Nationalgeographic.co.id—Baru kali ini Egi Erlangga berkesempatan melihat laut secara langsung. Dan tampaknya, “keberuntungan pemula” itu memang benar-benar ada. Sebagai pengunjung laut “pemula”, pemuda berusia 21 tahun itu sungguh beruntung bisa melihat laut secara langsung dari atas kapal OceanXplorer. Kapal milik OceanX—sebuah organisasi nirlaba asal Amerika Serikat—itu dijuluki sebagai kapal eksplorasi, penelitian ilmiah, dan produksi media tercanggih di dunia saat ini.
Selasa siang menjelang sore lalu, 9 Juli 2024, dengan mantap kaki-kaki Egi menapaki tangga-tangga dari dermaga Pelabuhan Tanjung Priok ke atas kapal OceanXplorer. Dia bersama puluhan mahasiswa lainnya dari sepuluh kampus negeri di Indonesia—yang terbagi dalam beberapa kloter—kemudian menaiki tangga-tangga yang ada di kapal tersebut, menelusuri lorong-lorong kapal, dan memasuki berbagai ruangannya.
“Mind blowing, sih, Mas. Bener-bener bagus karena juga ini pertama kalinya saya ke laut,” kata Egi.

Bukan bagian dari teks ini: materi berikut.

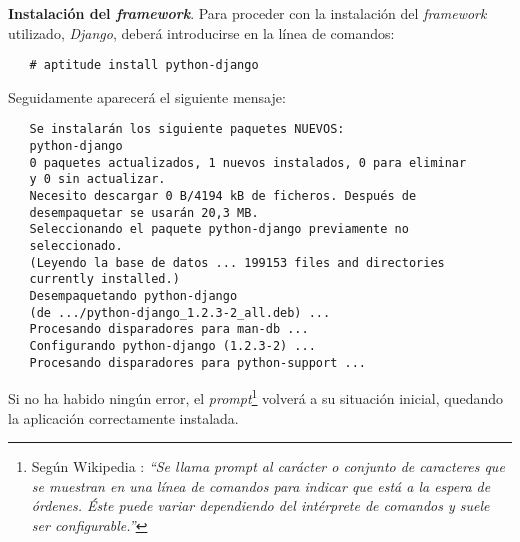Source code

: \item \textbf{Instalación del \textit{framework}}.
   Para proceder con la instalación del \textit{framework} utilizado,
   \textit{Django}, deberá introducirse en la línea de comandos:

   \begin{verbatim}
   # aptitude install python-django
   \end{verbatim}

   Seguidamente aparecerá el siguiente mensaje:

   \begin{verbatim}
   Se instalarán los siguiente paquetes NUEVOS:
   python-django
   0 paquetes actualizados, 1 nuevos instalados, 0 para eliminar
   y 0 sin actualizar.
   Necesito descargar 0 B/4194 kB de ficheros. Después de
   desempaquetar se usarán 20,3 MB.
   Seleccionando el paquete python-django previamente no
   seleccionado.
   (Leyendo la base de datos ... 199153 files and directories
   currently installed.)
   Desempaquetando python-django
   (de .../python-django_1.2.3-2_all.deb) ...
   Procesando disparadores para man-db ...
   Configurando python-django (1.2.3-2) ...
   Procesando disparadores para python-support ...
   \end{verbatim}

   Si no ha habido ningún error, el \textit{prompt}\footnote{Según Wikipedia
   \cite{wikipedia2}: \textit{``Se llama prompt al carácter o conjunto de
   caracteres que se muestran en una línea de comandos para indicar que está a
   la espera de órdenes. Éste puede variar dependiendo del intérprete de
   comandos y suele ser configurable.''}} volverá a su situación inicial,
   quedando la aplicación correctamente instalada.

Mahasiswa program studi teknik informatika Universitas Riau itu terlihat sebagai salah satu mahasiswa paling aktif dalam kegiatan tur edukasi di kapal OceanXplorer ini. Dia rajin di menulis di buku catatannya dan hampir selalu bertanya dalam setiap sesi penjelasan di berbagai ruang kapal.
Tur edukasi ini diadakan oleh OceanX dan Tanoto Foundation, organisasi filantropi independen yang bergerak di bidang pendidikan. Egi adalah salah satu penerima beasiswa pendidikan dari Tanoto Foundation. Dia bersama 59 “Tanoto Scholars” lainnya—sebutan untuk para mahasiswa penerima beasiswa Tanoto—beruntung bisa terpilih untuk mendapatkan pengalaman langka dan mahal ini.

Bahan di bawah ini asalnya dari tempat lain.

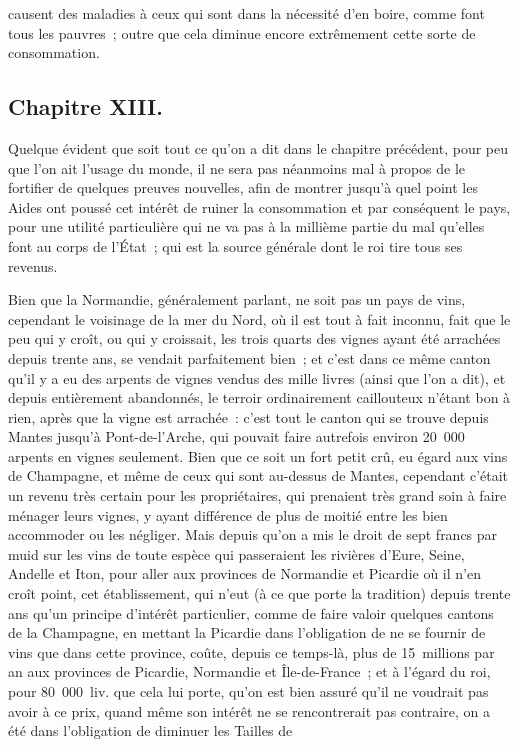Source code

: \documentclass[french,twoside]{book} %
\begin{document}
causent des maladies à ceux qui sont dans la nécessité d’en boire, comme font tous les pauvres ; outre que cela diminue encore extrêmement cette sorte de consommation.
\subsection[{Chapitre XIII.}]{Chapitre XIII.}
\noindent Quelque évident que soit tout ce qu’on a dit dans le chapitre précédent, pour peu que l’on ait l’usage du monde, il ne sera pas néanmoins mal à propos de le fortifier de quelques preuves nouvelles, afin de montrer jusqu’à quel point les Aides ont poussé cet intérêt de ruiner la consommation et par conséquent le pays, pour une utilité particulière qui ne va pas à la millième partie du mal qu’elles font au corps de l’État ; qui est la source générale dont le roi tire tous ses revenus.\par
Bien que la Normandie, généralement parlant, ne soit pas un pays de vins, cependant le voisinage de la mer du Nord, où il est tout à fait inconnu, fait que le peu qui y croît, ou qui y croissait, les trois quarts des vignes ayant été arrachées depuis trente ans, se vendait parfaitement bien ; et c’est dans ce même canton qu’il y a eu des arpents de vignes vendus des mille livres (ainsi que l’on a dit), et depuis entièrement abandonnés, le terroir ordinairement caillouteux n’étant bon à rien, après que la vigne est arrachée : c’est tout le canton qui se trouve depuis Mantes jusqu’à Pont-de-l’Arche, qui pouvait faire autrefois environ 20 000 arpents en vignes seulement. Bien que ce soit un fort petit crû, eu égard aux vins de Champagne, et même de ceux qui sont au-dessus de Mantes, cependant c’était un revenu très certain pour les propriétaires, qui prenaient très grand soin à faire ménager leurs vignes, y ayant différence de plus de moitié entre les bien accommoder ou les négliger. Mais depuis qu’on a mis le droit de sept francs par muid sur les vins de toute espèce qui passeraient les rivières d’Eure, Seine, Andelle et Iton, pour aller aux provinces de Normandie et Picardie où il n’en croît point, cet établissement, qui n’eut (à ce que porte la tradition) depuis trente ans qu’un principe d’intérêt particulier, comme de faire valoir quelques cantons de la Champagne, en mettant la Picardie dans l’obligation de ne se fournir de vins que dans cette province, coûte, depuis ce temps-là, plus de 15 millions par an aux provinces de Picardie, Normandie et Île-de-France ; et à l’égard du roi, pour 80 000 liv. que cela lui porte, qu’on est bien assuré qu’il ne voudrait pas avoir à ce prix, quand même son intérêt ne se rencontrerait pas contraire, on a été dans l’obligation de diminuer les Tailles de\par
\end{document}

“Banyak yang mind blowing,” ujar Egi lagi. “Selama ini saya memang suka baca dokumentasi tentang laut, tentang makhluk laut juga. Nah, banyak pertanyaan kenapa sih mereka kok bisa ngambil sampelnya sedetail itu? Sementara saya sendiri kan sebagai mahasiswa teknik informatika kadang bikin AI terus ngambil sampel juga kan enggak sedetail itu.”
“Ini banyak yang terjawab pertanyaan saya di sini. Jadi sangat menarik. Dan mungkin kalau ada [tur kapal OceanX] lagi, mungkin saya bakal coba ikut lagi. Atau mungkin ada sedikit pikiran pengen jadi krunya, cuma sekarang mungkin belum bisa.”
Ruang Kendali
Di awal tur, rombongan kloter Egi diarahkan langsung menuju ruang kendali. Di sana Captain Peter Fielding dari OceanX menyambut dan memberikan penjelasan mengenai ruang kerjanya itu.

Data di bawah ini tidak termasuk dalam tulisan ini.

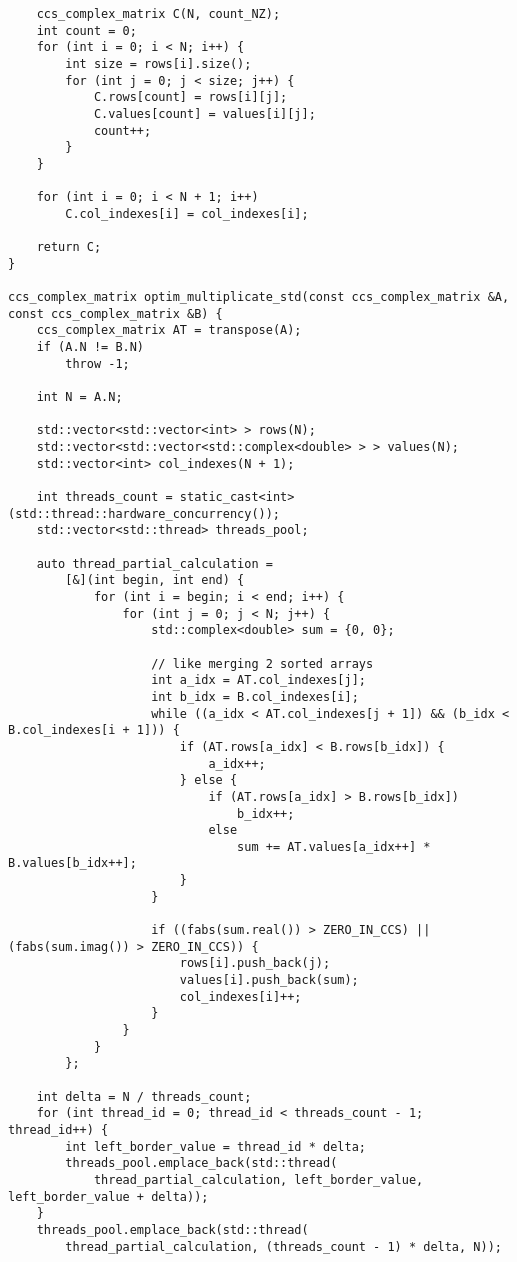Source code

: \documentclass{report}
\begin{document}
\begin{itemize}
\begin{itemize}
\begin{lstlisting}
    ccs_complex_matrix C(N, count_NZ);
    int count = 0;
    for (int i = 0; i < N; i++) {
        int size = rows[i].size();
        for (int j = 0; j < size; j++) {
            C.rows[count] = rows[i][j];
            C.values[count] = values[i][j];
            count++;
        }
    }

    for (int i = 0; i < N + 1; i++)
        C.col_indexes[i] = col_indexes[i];

    return C;
}

ccs_complex_matrix optim_multiplicate_std(const ccs_complex_matrix &A, const ccs_complex_matrix &B) {
    ccs_complex_matrix AT = transpose(A);
    if (A.N != B.N)
        throw -1;

    int N = A.N;

    std::vector<std::vector<int> > rows(N);
    std::vector<std::vector<std::complex<double> > > values(N);
    std::vector<int> col_indexes(N + 1);

    int threads_count = static_cast<int>(std::thread::hardware_concurrency());
    std::vector<std::thread> threads_pool;

    auto thread_partial_calculation =
        [&](int begin, int end) {
            for (int i = begin; i < end; i++) {
                for (int j = 0; j < N; j++) {
                    std::complex<double> sum = {0, 0};

                    // like merging 2 sorted arrays
                    int a_idx = AT.col_indexes[j];
                    int b_idx = B.col_indexes[i];
                    while ((a_idx < AT.col_indexes[j + 1]) && (b_idx < B.col_indexes[i + 1])) {
                        if (AT.rows[a_idx] < B.rows[b_idx]) {
                            a_idx++;
                        } else {
                            if (AT.rows[a_idx] > B.rows[b_idx])
                                b_idx++;
                            else
                                sum += AT.values[a_idx++] * B.values[b_idx++];
                        }
                    }

                    if ((fabs(sum.real()) > ZERO_IN_CCS) || (fabs(sum.imag()) > ZERO_IN_CCS)) {
                        rows[i].push_back(j);
                        values[i].push_back(sum);
                        col_indexes[i]++;
                    }
                }
            }
        };

    int delta = N / threads_count;
    for (int thread_id = 0; thread_id < threads_count - 1; thread_id++) {
        int left_border_value = thread_id * delta;
        threads_pool.emplace_back(std::thread(
            thread_partial_calculation, left_border_value, left_border_value + delta));
    }
    threads_pool.emplace_back(std::thread(
        thread_partial_calculation, (threads_count - 1) * delta, N));


\end{lstlisting}
\end{itemize}
\end{itemize}
\end{document}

“Di sinilah semuanya dimulai. Jadi seperti yang dikatakan Annmarie [pemandu tur edukasi OceanX], ini adalah jantung kapal,” papar Peter. “Jadi semua kapal dikendalikan dari atas sini. Jadi kami tidak sekedar menavigasi, kami juga mengemudikan kapal.”
Baca Juga: Ekspedisi BRIN dan OceanX Petakan Kekayaan Alam Laut Dalam Indonesia
“Kami memiliki semua sistem keselamatan di seluruh kapal, semua itu bekerja lewat sini juga. Jadi semua alarm yang kami miliki, jika ada sesuatu yang tidak beres, ada di sini. Dan kami juga memantau semua yang terjadi di luar kapal, termasuk ROV [remote operated vehicle/kendaraan yang dioperasikan dari jarak jauh], kapal selam, helikopter, dan semua peralatan lain yang kami miliki, kapal selam kami, semuanya. Jadi semuanya dijalankan dari atas sini. Jadi inilah jantung logistik kapal,” tegas Peter.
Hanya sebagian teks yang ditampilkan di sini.